Objective
To assess associations between Parkinson disease (PD) and putatively protective factors—smoking, caffeine (coffee, tea, and soft drinks), and nonsteroidal anti-inflammatory drugs (aspirin, ibuprofen, and naproxen).
Design
Family-based case-control study.
Setting
Academic medical center clinic.
Participants
A total of 356 case subjects and 317 family controls who self-reported environmental exposures.
Main Outcome Measures
Associations between PD and environmental measures (history, status, dosage, duration, and intensity) of smoking, coffee, caffeine, nonsteroidal anti-inflammatory drugs, and nonaspirin nonsteroidal anti-inflammatory drugs were examined using generalized estimating equations with an independent correlation matrix while controlling for age and sex.
Results
Individuals with PD were significantly less likely to report ever smoking (odds ratio = 0.56; 95% confidence interval, 0.41-0.78). Additional measures of smoking revealed significant inverse associations with PD (P<.05) and trends in odds ratios (P<.005). Increasing intensity of coffee drinking was inversely associated with PD (test for trend P = .05). Increasing dosage (trend P = .009) and intensity (trend P = .01) of total caffeine consumption were also inversely associated, with high dosage presenting a significant inverse association for PD (odds ratio = 0.58; 95% confidence interval, 0.34-0.99). There were no significant associations between nonsteroidal anti-inflammatory drugs and PD.
Conclusions
Inverse associations of smoking and caffeine were corroborated using families with PD, thus emphasizing smoking and caffeine as important covariates to consider in genetic studies of PD.
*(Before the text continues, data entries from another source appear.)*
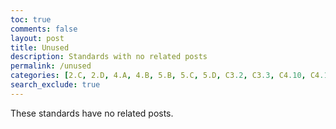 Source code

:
 ```yaml
---
toc: true
comments: false
layout: post
title: Unused
description: Standards with no related posts
permalink: /unused
categories: [2.C, 2.D, 4.A, 4.B, 5.B, 5.C, 5.D, C3.2, C3.3, C4.10, C4.11, C6.0, C6.1, C6.3, C6.4, C6.5, C6.6, C6.7, C7.3, C7.4, C8.0, C8.2, C8.3, C8.4, C8.5, C8.7, C9.0, C9.1, C9.2, C9.4, C9.5, C10.0, C10.1, C10.2, C10.3, C10.4]
search_exclude: true
---
```


These standards have no related posts. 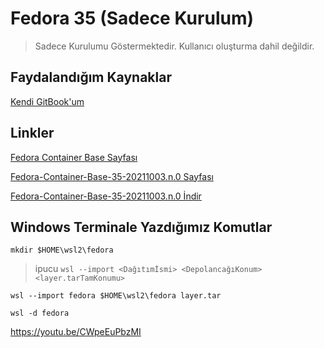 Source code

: # Fedora 35 (Sadece Kurulum)
> Sadece Kurulumu Göstermektedir. Kullanıcı oluşturma dahil değildir.

## Faydalandığım Kaynaklar

[Kendi GitBook'um](https://herrwinfried.gitbook.io/tr/wslg/fedora/fedora-35-wsl2-wslg-yuekleme)

## Linkler

[Fedora Container Base Sayfası](https://koji.fedoraproject.org/koji/packageinfo?packageID=26387)

[Fedora-Container-Base-35-20211003.n.0 Sayfası](https://koji.fedoraproject.org/koji/buildinfo?buildID=1839635)

[Fedora-Container-Base-35-20211003.n.0 İndir](https://kojipkgs.fedoraproject.org//packages/Fedora-Container-Base/35/20211003.n.0/images/Fedora-Container-Base-35-20211003.n.0.x86_64.tar.xz)

## Windows Terminale Yazdığımız Komutlar

```
mkdir $HOME\wsl2\fedora
```
> ipucu `wsl --import <Dağıtımİsmi> <DepolancağıKonum> <layer.tarTamKonumu>`

```
wsl --import fedora $HOME\wsl2\fedora layer.tar
```

```
wsl -d fedora
```
https://youtu.be/CWpeEuPbzMI
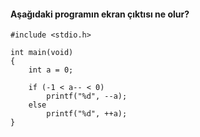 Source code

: #### Aşağıdaki programın ekran çıktısı ne olur?


```
#include <stdio.h>

int main(void)
{
	int a = 0;

	if (-1 < a-- < 0)
		printf("%d", --a);
	else
		printf("%d", ++a);
}
```
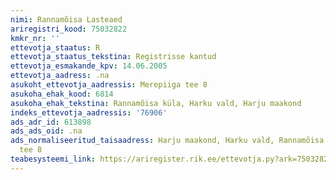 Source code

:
 ```yaml
---
nimi: Rannamõisa Lasteaed
ariregistri_kood: 75032822
kmkr_nr: ''
ettevotja_staatus: R
ettevotja_staatus_tekstina: Registrisse kantud
ettevotja_esmakande_kpv: 14.06.2005
ettevotja_aadress: .na
asukoht_ettevotja_aadressis: Merepiiga tee 8
asukoha_ehak_kood: 6814
asukoha_ehak_tekstina: Rannamõisa küla, Harku vald, Harju maakond
indeks_ettevotja_aadressis: '76906'
ads_adr_id: 613898
ads_ads_oid: .na
ads_normaliseeritud_taisaadress: Harju maakond, Harku vald, Rannamõisa küla, Merepiiga
  tee 8
teabesysteemi_link: https://ariregister.rik.ee/ettevotja.py?ark=75032822&ref=rekvisiidid
---
```

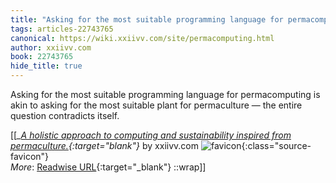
 ```yaml
---
title: "Asking for the most suitable programming language for permacomputing is ..."
tags: articles-22743765
canonical: https://wiki.xxiivv.com/site/permacomputing.html
author: xxiivv.com
book: 22743765
hide_title: true
---
```


Asking for the most suitable programming language for permacomputing is akin to asking for the most suitable plant for permaculture — the entire question contradicts itself.


[[<cite>_[A holistic approach to computing and sustainability inspired from permaculture.](https://wiki.xxiivv.com/site/permacomputing.html){:target="_blank"}_</cite> by xxiivv.com ![favicon](https://s2.googleusercontent.com/s2/favicons?domain=wiki.xxiivv.com){:class="source-favicon"}<br>
_More_: [Readwise URL](https://readwise.io/open/447038347){:target="_blank"}
::wrap]] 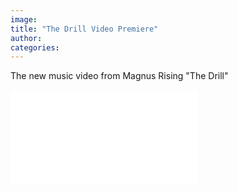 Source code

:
 ```yaml
---
image:
title: "The Drill Video Premiere"
author:
categories:
---
```

The new music video from Magnus Rising "The Drill"

<div class="vid"><iframe src="//player.vimeo.com/video/74803912?color=c40c21&amp;autoplay=1"  frameborder="0" ></iframe></div>
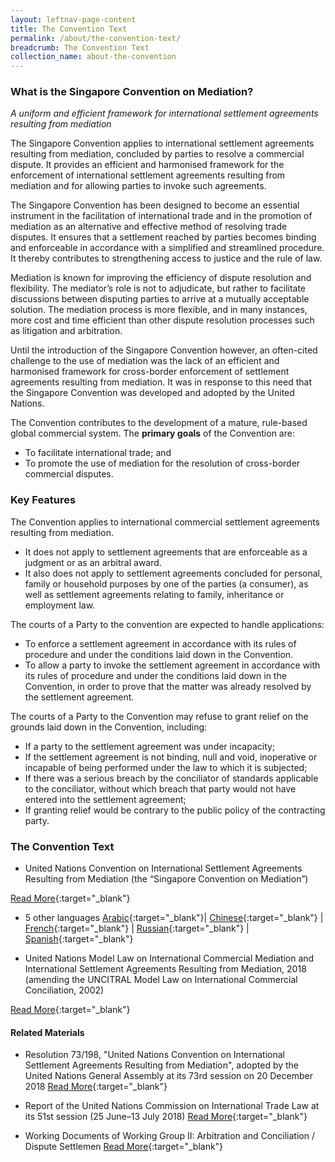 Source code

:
 ```yaml
---
layout: leftnav-page-content
title: The Convention Text
permalink: /about/the-convention-text/
breadcrumb: The Convention Text
collection_name: about-the-convention
---
```

### **What is the Singapore Convention on Mediation?**

*A uniform and efficient framework for international settlement agreements resulting from mediation*

The Singapore Convention applies to international settlement agreements resulting from mediation, concluded by parties to resolve a commercial dispute. It provides an efficient and harmonised framework for the enforcement of international settlement agreements resulting from mediation and for allowing parties to invoke such agreements.

The Singapore Convention has been designed to become an essential instrument in the facilitation of international trade and in the promotion of mediation as an alternative and effective method of resolving trade disputes. It ensures that a settlement reached by parties becomes binding and enforceable in accordance with a simplified and streamlined procedure. It thereby contributes to strengthening access to justice and the rule of law.

Mediation is known for improving the efficiency of dispute resolution and flexibility. The mediator’s role is not to adjudicate, but rather to facilitate discussions between disputing parties to arrive at a mutually acceptable solution. The mediation process is more flexible, and in many instances, more cost and time efficient than other dispute resolution processes such as litigation and arbitration.

Until the introduction of the Singapore Convention however, an often-cited challenge to the use of mediation was the lack of an efficient and harmonised framework for cross-border enforcement of settlement agreements resulting from mediation. It was in response to this need that the Singapore Convention was developed and adopted by the United Nations.

The Convention contributes to the development of a mature, rule-based global commercial system. The **primary goals** of the Convention are:

* To facilitate international trade; and
* To promote the use of mediation for the resolution of cross-border commercial disputes.

### **Key Features**

The Convention applies to international commercial settlement agreements resulting from mediation. 

*	It does not apply to settlement agreements that are enforceable as a judgment or as an arbitral award.
*	It also does not apply to settlement agreements concluded for personal, family or household purposes by one of the parties (a consumer), as well as settlement agreements relating to family, inheritance or employment law.

The courts of a Party to the convention are expected to handle applications:

* To enforce a settlement agreement in accordance with its rules of procedure and under the conditions laid down in the Convention.
* To allow a party to invoke the settlement agreement in accordance with its rules of procedure
and under the conditions laid down in the Convention, in order to prove that the matter was
already resolved by the settlement agreement.

The courts of a Party to the Convention may refuse to grant relief on the grounds laid down in the Convention, including:

*	If a party to the settlement agreement was under incapacity;
*	If the settlement agreement is not binding, null and void, inoperative or incapable of being performed under the law to which it is subjected;
*	If there was a serious breach by the conciliator of standards applicable to the conciliator, without which breach that party would not have entered into the settlement agreement;
*	If granting relief would be contrary to the public policy of the contracting party.

### **The Convention Text** 
* United Nations Convention on International Settlement Agreements Resulting from Mediation (the “Singapore Convention on Mediation”)

[Read More](https://uncitral.un.org/sites/uncitral.un.org/files/singapore_convention_eng.pdf){:target="_blank"}


* 5 other languages
[Arabic](https://uncitral.un.org/sites/uncitral.un.org/files/media-documents/uncitral/ar/mediation_convention_a.pdf){:target="_blank"}| [Chinese](https://uncitral.un.org/sites/uncitral.un.org/files/media-documents/uncitral/zh/mediation_convention_c.pdf){:target="_blank"} | [French](https://uncitral.un.org/sites/uncitral.un.org/files/media-documents/uncitral/fr/mediation_convention_f.pdf){:target="_blank"} | [Russian](https://uncitral.un.org/sites/uncitral.un.org/files/media-documents/uncitral/ru/mediation_convention_r.pdf){:target="_blank"} | [Spanish](https://uncitral.un.org/sites/uncitral.un.org/files/media-documents/uncitral/es/mediation_convention_s.pdf){:target="_blank"}


* United Nations Model Law on International Commercial Mediation and International Settlement Agreements Resulting from Mediation, 2018 (amending the UNCITRAL Model Law on International Commercial Conciliation, 2002)

[Read More](http://www.uncitral.org/pdf/english/commissionsessions/51st-session/Annex_II.pdf){:target="_blank"}

#### **Related Materials** 
* Resolution 73/198, "United Nations Convention on International Settlement Agreements Resulting from Mediation", adopted by the United Nations General Assembly at its 73rd session on 20 December 2018
[Read More](https://uncitral.un.org/sites/uncitral.un.org/files/singapore_convention_eng.pdf){:target="_blank"}

* Report of the United Nations Commission on International Trade Law at its 51st session (25 June–13 July 2018)
[Read More](https://uncitral.un.org/sites/uncitral.un.org/files/singapore_convention_eng.pdf){:target="_blank"}

* Working Documents of Working Group II: Arbitration and Conciliation / Dispute Settlemen
[Read More](https://uncitral.un.org/sites/uncitral.un.org/files/singapore_convention_eng.pdf){:target="_blank"}
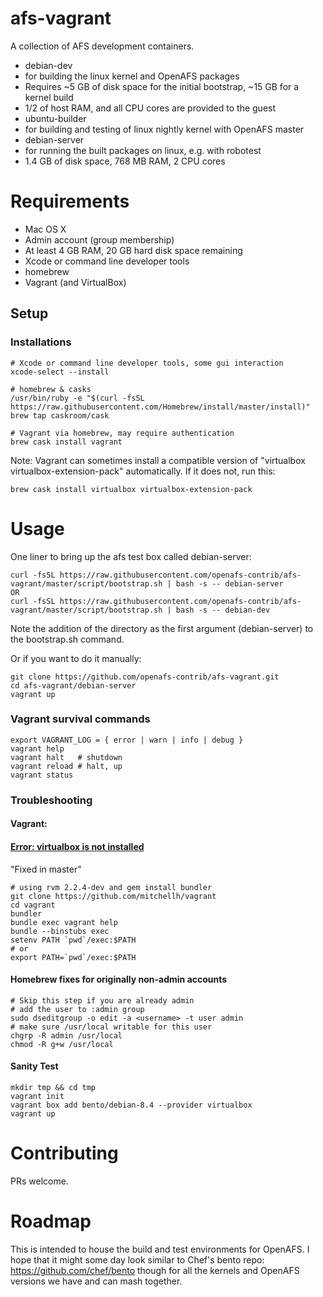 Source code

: # afs-vagrant
A collection of AFS development containers.
* debian-dev
 * for building the linux kernel and OpenAFS packages
 * Requires ~5 GB of disk space for the initial bootstrap, ~15 GB for a kernel build
 * 1/2 of host RAM, and all CPU cores are provided to the guest
* ubuntu-builder
 * for building and testing of linux nightly kernel with OpenAFS master
* debian-server
 * for running the built packages on linux, e.g. with robotest
 * 1.4 GB of disk space, 768 MB RAM, 2 CPU cores

# Requirements
* Mac OS X
 * Admin account (group membership)
* At least 4 GB RAM, 20 GB hard disk space remaining
* Xcode or command line developer tools
* homebrew
 * Vagrant (and VirtualBox)

## Setup
### Installations
```
# Xcode or command line developer tools, some gui interaction
xcode-select --install

# homebrew & casks
/usr/bin/ruby -e "$(curl -fsSL https://raw.githubusercontent.com/Homebrew/install/master/install)"
brew tap caskroom/cask

# Vagrant via homebrew, may require authentication
brew cask install vagrant
```
Note: Vagrant can sometimes install a compatible version of "virtualbox virtualbox-extension-pack" automatically. If it does not, run this:
```
brew cask install virtualbox virtualbox-extension-pack
```
# Usage
One liner to bring up the afs test box called debian-server:
```
curl -fsSL https://raw.githubusercontent.com/openafs-contrib/afs-vagrant/master/script/bootstrap.sh | bash -s -- debian-server
OR
curl -fsSL https://raw.githubusercontent.com/openafs-contrib/afs-vagrant/master/script/bootstrap.sh | bash -s -- debian-dev
```
Note the addition of the directory as the first argument (debian-server) to the bootstrap.sh command.

Or if you want to do it manually:
```
git clone https://github.com/openafs-contrib/afs-vagrant.git
cd afs-vagrant/debian-server
vagrant up
```
### Vagrant survival commands
```
export VAGRANT_LOG = { error | warn | info | debug }
vagrant help
vagrant halt   # shutdown
vagrant reload # halt, up
vagrant status
```
### Troubleshooting
#### Vagrant:
#### [Error: virtualbox is not installed](https://github.com/mitchellh/vagrant/issues/7581)
"Fixed in master"
```
# using rvm 2.2.4-dev and gem install bundler
git clone https://github.com/mitchellh/vagrant
cd vagrant
bundler
bundle exec vagrant help
bundle --binstubs exec
setenv PATH `pwd`/exec:$PATH
# or
export PATH=`pwd`/exec:$PATH
```
#### Homebrew fixes for originally non-admin accounts
```
# Skip this step if you are already admin
# add the user to :admin group
sudo dseditgroup -o edit -a <username> -t user admin
# make sure /usr/local writable for this user
chgrp -R admin /usr/local
chmod -R g+w /usr/local
```
#### Sanity Test
```
mkdir tmp && cd tmp
vagrant init
vagrant box add bento/debian-8.4 --provider virtualbox
vagrant up
```
# Contributing
PRs welcome.

# Roadmap
This is intended to house the build and test environments for OpenAFS. I hope that
it might some day look similar to Chef's bento repo: https://github.com/chef/bento
though for all the kernels and OpenAFS versions we have and can mash together.
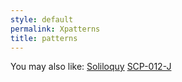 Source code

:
 ```yaml
---
style: default
permalink: Xpatterns
title: patterns
---
```

You may also like:
[Soliloquy](http://scp-wiki.net/soliloquy)
[SCP-012-J](http://scp-wiki.net/scp-012-j) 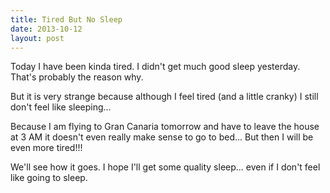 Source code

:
 ```yaml
---
title: Tired But No Sleep
date: 2013-10-12
layout: post
---
```

Today I have been kinda tired. I didn't get much good sleep  yesterday. That's probably the reason why.

But it is very strange because although I feel tired (and a little cranky) I still don't feel like sleeping...

Because I am flying to Gran Canaria tomorrow and have to leave the house at 3 AM it doesn't even really make sense to go to bed... But then I will be even more tired!!!

We'll see how it goes. I hope I'll get some quality sleep... even if I don't feel like going to sleep.
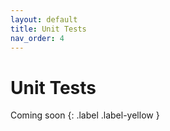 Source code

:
 ```yaml
---
layout: default
title: Unit Tests
nav_order: 4
---
```


# Unit Tests

Coming soon
{: .label .label-yellow } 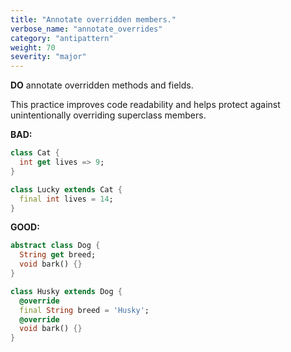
 ```yaml
---
title: "Annotate overridden members."
verbose_name: "annotate_overrides"
category: "antipattern"
weight: 70
severity: "major"
---
```

**DO** annotate overridden methods and fields.

This practice improves code readability and helps protect against
unintentionally overriding superclass members.

**BAD:**
```dart
class Cat {
  int get lives => 9;
}

class Lucky extends Cat {
  final int lives = 14;
}
```

**GOOD:**
```dart
abstract class Dog {
  String get breed;
  void bark() {}
}

class Husky extends Dog {
  @override
  final String breed = 'Husky';
  @override
  void bark() {}
}
```
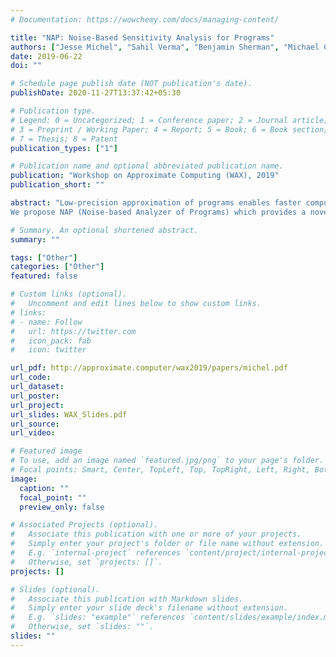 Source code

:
 ```yaml
---
# Documentation: https://wowchemy.com/docs/managing-content/

title: "NAP: Noise-Based Sensitivity Analysis for Programs"
authors: ["Jesse Michel", "Sahil Verma", "Benjamin Sherman", "Michael Carbin"]
date: 2019-06-22
doi: ""

# Schedule page publish date (NOT publication's date).
publishDate: 2020-11-27T13:37:42+05:30

# Publication type.
# Legend: 0 = Uncategorized; 1 = Conference paper; 2 = Journal article;
# 3 = Preprint / Working Paper; 4 = Report; 5 = Book; 6 = Book section;
# 7 = Thesis; 8 = Patent
publication_types: ["1"]

# Publication name and optional abbreviated publication name.
publication: "Workshop on Approximate Computing (WAX), 2019"
publication_short: ""

abstract: "Low-precision approximation of programs enables faster computation in fields such as machine learning, data analytics, and vision. Such approximations automatically transform a program into one that approximates the original output but executes much faster. At the heart of this approximation is sensitivity analysis - understanding the program's robustness to various perturbations. Sensitivity analysis provides a metric to measure how much each value in the program to produce a faster, yet accurate, approximate program.
We propose NAP (Noise-based Analyzer of Programs) which provides a novel sensitivity analysis of each operator and variable in a program. NAP performs sensitivity analysis by introducing independent Gaussian noise to each value in a program (e.g., arithmetic operator and variable reference), producing a stochastic semantics of the program."

# Summary. An optional shortened abstract.
summary: ""

tags: ["Other"]
categories: ["Other"]
featured: false

# Custom links (optional).
#   Uncomment and edit lines below to show custom links.
# links:
# - name: Follow
#   url: https://twitter.com
#   icon_pack: fab
#   icon: twitter

url_pdf: http://approximate.computer/wax2019/papers/michel.pdf
url_code:
url_dataset:
url_poster:
url_project:
url_slides: WAX_Slides.pdf
url_source:
url_video:

# Featured image
# To use, add an image named `featured.jpg/png` to your page's folder. 
# Focal points: Smart, Center, TopLeft, Top, TopRight, Left, Right, BottomLeft, Bottom, BottomRight.
image:
  caption: ""
  focal_point: ""
  preview_only: false

# Associated Projects (optional).
#   Associate this publication with one or more of your projects.
#   Simply enter your project's folder or file name without extension.
#   E.g. `internal-project` references `content/project/internal-project/index.md`.
#   Otherwise, set `projects: []`.
projects: []

# Slides (optional).
#   Associate this publication with Markdown slides.
#   Simply enter your slide deck's filename without extension.
#   E.g. `slides: "example"` references `content/slides/example/index.md`.
#   Otherwise, set `slides: ""`.
slides: ""
---
```

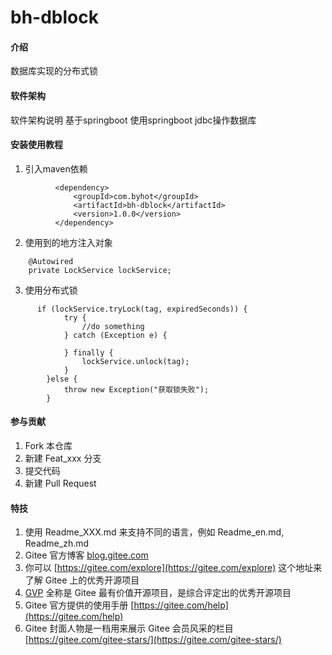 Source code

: # bh-dblock

#### 介绍
数据库实现的分布式锁

#### 软件架构
软件架构说明
基于springboot
使用springboot jdbc操作数据库


#### 安装使用教程
1.  引入maven依赖
```
          <dependency>
              <groupId>com.byhot</groupId>
              <artifactId>bh-dblock</artifactId>
              <version>1.0.0</version>
          </dependency>
 ```
2.  使用到的地方注入对象
```
    @Autowired
    private LockService lockService;
```
3.  使用分布式锁
```
      if (lockService.tryLock(tag, expiredSeconds)) {
            try {
                //do something
            } catch (Exception e) {

            } finally {
                lockService.unlock(tag);
            }
        }else {
            throw new Exception("获取锁失败");
        }
```


#### 参与贡献

1.  Fork 本仓库
2.  新建 Feat_xxx 分支
3.  提交代码
4.  新建 Pull Request


#### 特技

1.  使用 Readme\_XXX.md 来支持不同的语言，例如 Readme\_en.md, Readme\_zh.md
2.  Gitee 官方博客 [blog.gitee.com](https://blog.gitee.com)
3.  你可以 [https://gitee.com/explore](https://gitee.com/explore) 这个地址来了解 Gitee 上的优秀开源项目
4.  [GVP](https://gitee.com/gvp) 全称是 Gitee 最有价值开源项目，是综合评定出的优秀开源项目
5.  Gitee 官方提供的使用手册 [https://gitee.com/help](https://gitee.com/help)
6.  Gitee 封面人物是一档用来展示 Gitee 会员风采的栏目 [https://gitee.com/gitee-stars/](https://gitee.com/gitee-stars/)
Cigarette smoking, caffeine, and nonsteroidal anti-inflammatory drugs (NSAIDs) are reported protective factors for Parkinson disease (PD), but few family-based studies have examined these associations. Numerous studies have described associations for smoking and caffeine with meta-analysis indicating that smokers and caffeine consumers are significantly less likely to develop PD than those never exposed.1 Initial studies of NSAIDs have proposed that this exposure may also delay or prevent the onset of PD.2,3
Family-based case-control data sets are commonly used for genetic association studies, as this study design is robust to confounding by ethnic background (ie, population stratification). Cases and family controls are generally well matched on unmeasured genetic and environmental factors that may predispose to exposure behaviors and to disease. Examination of environmental associations in family-based samples thus reduces confounding by familial influences on exposure. We analyzed a family-based case-control data set for associations between PD and 3 factors inversely associated with PD in prior studies: smoking, caffeine, and NSAIDs.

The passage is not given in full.